Top of SUPPLIED RECORDS

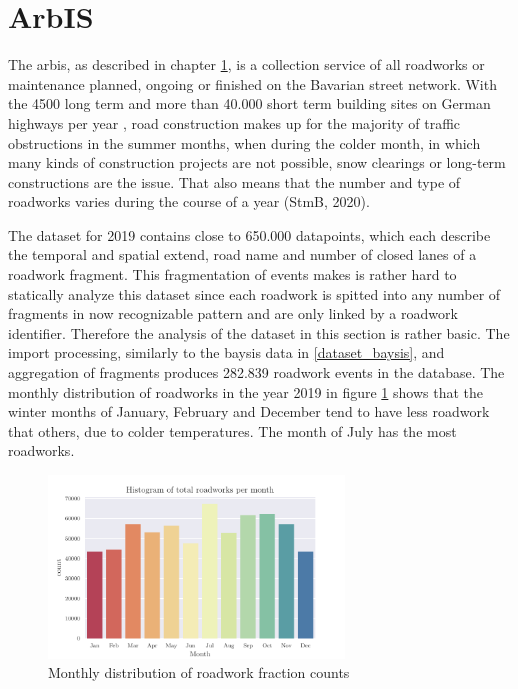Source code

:\documentclass[a4paper,headsepline,footsepline,fontsize=11pt,BCOR=12mm,DIV=12]{report}
\begin{document}
\section{ArbIS}
\label{dataset_arbis}

The \acrfull{arbis}, as described in chapter \ref{dataset_arbis}, is a collection service of all roadworks or maintenance planned, ongoing or finished on the Bavarian street network. With the 4500 long term and more than 40.000 short term building sites on German highways per year \cite{LAPID2018,Stmi2020}, road construction makes up for the majority of traffic obstructions in the summer months, when during the colder month, in which many kinds of construction projects are not possible, snow clearings or long-term constructions are the issue. That also means that the number and type of roadworks varies during the course of a year (StmB, 2020).

The dataset for 2019 contains close to 650.000 datapoints, which each describe the temporal and spatial extend, road name and number of closed lanes of a roadwork fragment. This fragmentation of events makes is rather hard to statically analyze this dataset since each roadwork is spitted into any number of fragments in now recognizable pattern and are only linked by a roadwork identifier. Therefore the analysis of the dataset in this section is rather basic. The import processing, similarly to the \acrshort{baysis} data in \ref{dataset_baysis}, and aggregation of fragments produces 282.839 roadwork events in the database. The monthly distribution of roadworks in the year 2019 in figure \ref{img:arbis_dataset_dist_month} shows that the winter months of January, February and December tend to have less roadwork that others, due to colder temperatures. The month of July has the most roadworks.

\begin{figure}[h]
	\centering
	\includegraphics[width=0.7\textwidth]{../CorrAnalysis/data/ArbIS/01_dataset/plots/arbis_dataset_hist_month}
	\caption{Monthly distribution of roadwork fraction counts}
	\label{img:arbis_dataset_dist_month}
\end{figure}
\end{document}
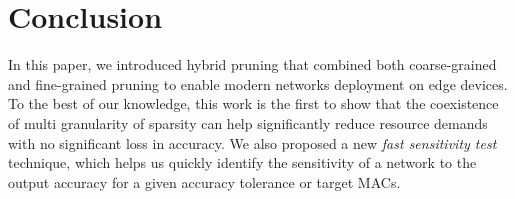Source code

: \documentclass{article}
\begin{document}
\section{Conclusion}
In this paper, we introduced hybrid pruning that combined both coarse-grained and fine-grained pruning to enable modern networks deployment on edge devices. To the best of our knowledge, this work is the first to show that the coexistence of multi granularity of sparsity can help significantly reduce resource demands with no significant loss in accuracy. 
We also proposed a new \textit{fast sensitivity test} technique, which helps us quickly identify the sensitivity of a network to the output accuracy for a given accuracy tolerance or target MACs.  





%
\end{document}
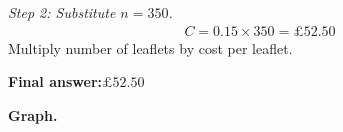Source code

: \documentclass[11pt]{article}
\begin{document}
\textit{Step 2: Substitute \( n = 350 \).}
\[\begin{gathered}
C = 0.15 \times 350 = \pounds 52.50
\end{gathered}\]
Multiply number of leaflets by cost per leaflet.

\begin{answerbox}
\textbf{Final answer:}\quad \(\displaystyle  \pounds 52.50 \)
\end{answerbox}
\textbf{Graph.}

\begin{center}
\end{center}
\end{document}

Bottom of SUPPLIED RECORDS

TO DO: Transcribe all data precisely. Pictures are not copied.

ANSWER BELOW:
Source code

:\documentclass[a4paper,headsepline,footsepline,fontsize=11pt,BCOR=12mm,DIV=12]{report}
\begin{document}
\section{ArbIS}
\label{dataset_arbis}

The \acrfull{arbis}, as described in chapter \ref{dataset_arbis}, is a collection service of all roadworks or maintenance planned, ongoing or finished on the Bavarian street network. With the 4500 long term and more than 40.000 short term building sites on German highways per year \cite{LAPID2018,Stmi2020}, road construction makes up for the majority of traffic obstructions in the summer months, when during the colder month, in which many kinds of construction projects are not possible, snow clearings or long-term constructions are the issue. That also means that the number and type of roadworks varies during the course of a year (StmB, 2020).

The dataset for 2019 contains close to 650.000 datapoints, which each describe the temporal and spatial extend, road name and number of closed lanes of a roadwork fragment. This fragmentation of events makes is rather hard to statically analyze this dataset since each roadwork is spitted into any number of fragments in now recognizable pattern and are only linked by a roadwork identifier. Therefore the analysis of the dataset in this section is rather basic. The import processing, similarly to the \acrshort{baysis} data in \ref{dataset_baysis}, and aggregation of fragments produces 282.839 roadwork events in the database. The monthly distribution of roadworks in the year 2019 in figure \ref{img:arbis_dataset_dist_month} shows that the winter months of January, February and December tend to have less roadwork that others, due to colder temperatures. The month of July has the most roadworks.

\begin{figure}[h]
	\centering
	\includegraphics[width=0.7\textwidth]{../CorrAnalysis/data/ArbIS/01_dataset/plots/arbis_dataset_hist_month}
	\caption{Monthly distribution of roadwork fraction counts}
	\label{img:arbis_dataset_dist_month}
\end{figure}
\end{document}
Source code

: \documentclass{article}
\begin{document}
\section{Conclusion}
In this paper, we introduced hybrid pruning that combined both coarse-grained and fine-grained pruning to enable modern networks deployment on edge devices. To the best of our knowledge, this work is the first to show that the coexistence of multi granularity of sparsity can help significantly reduce resource demands with no significant loss in accuracy. 
We also proposed a new \textit{fast sensitivity test} technique, which helps us quickly identify the sensitivity of a network to the output accuracy for a given accuracy tolerance or target MACs.  





%
\end{document}
Source code

: \documentclass[11pt]{article}
\begin{document}
\textit{Step 2: Substitute \( n = 350 \).}
\[\begin{gathered}
C = 0.15 \times 350 = \pounds 52.50
\end{gathered}\]
Multiply number of leaflets by cost per leaflet.

\begin{answerbox}
\textbf{Final answer:}\quad \(\displaystyle  \pounds 52.50 \)
\end{answerbox}
\textbf{Graph.}

\begin{center}
\end{center}
\end{document}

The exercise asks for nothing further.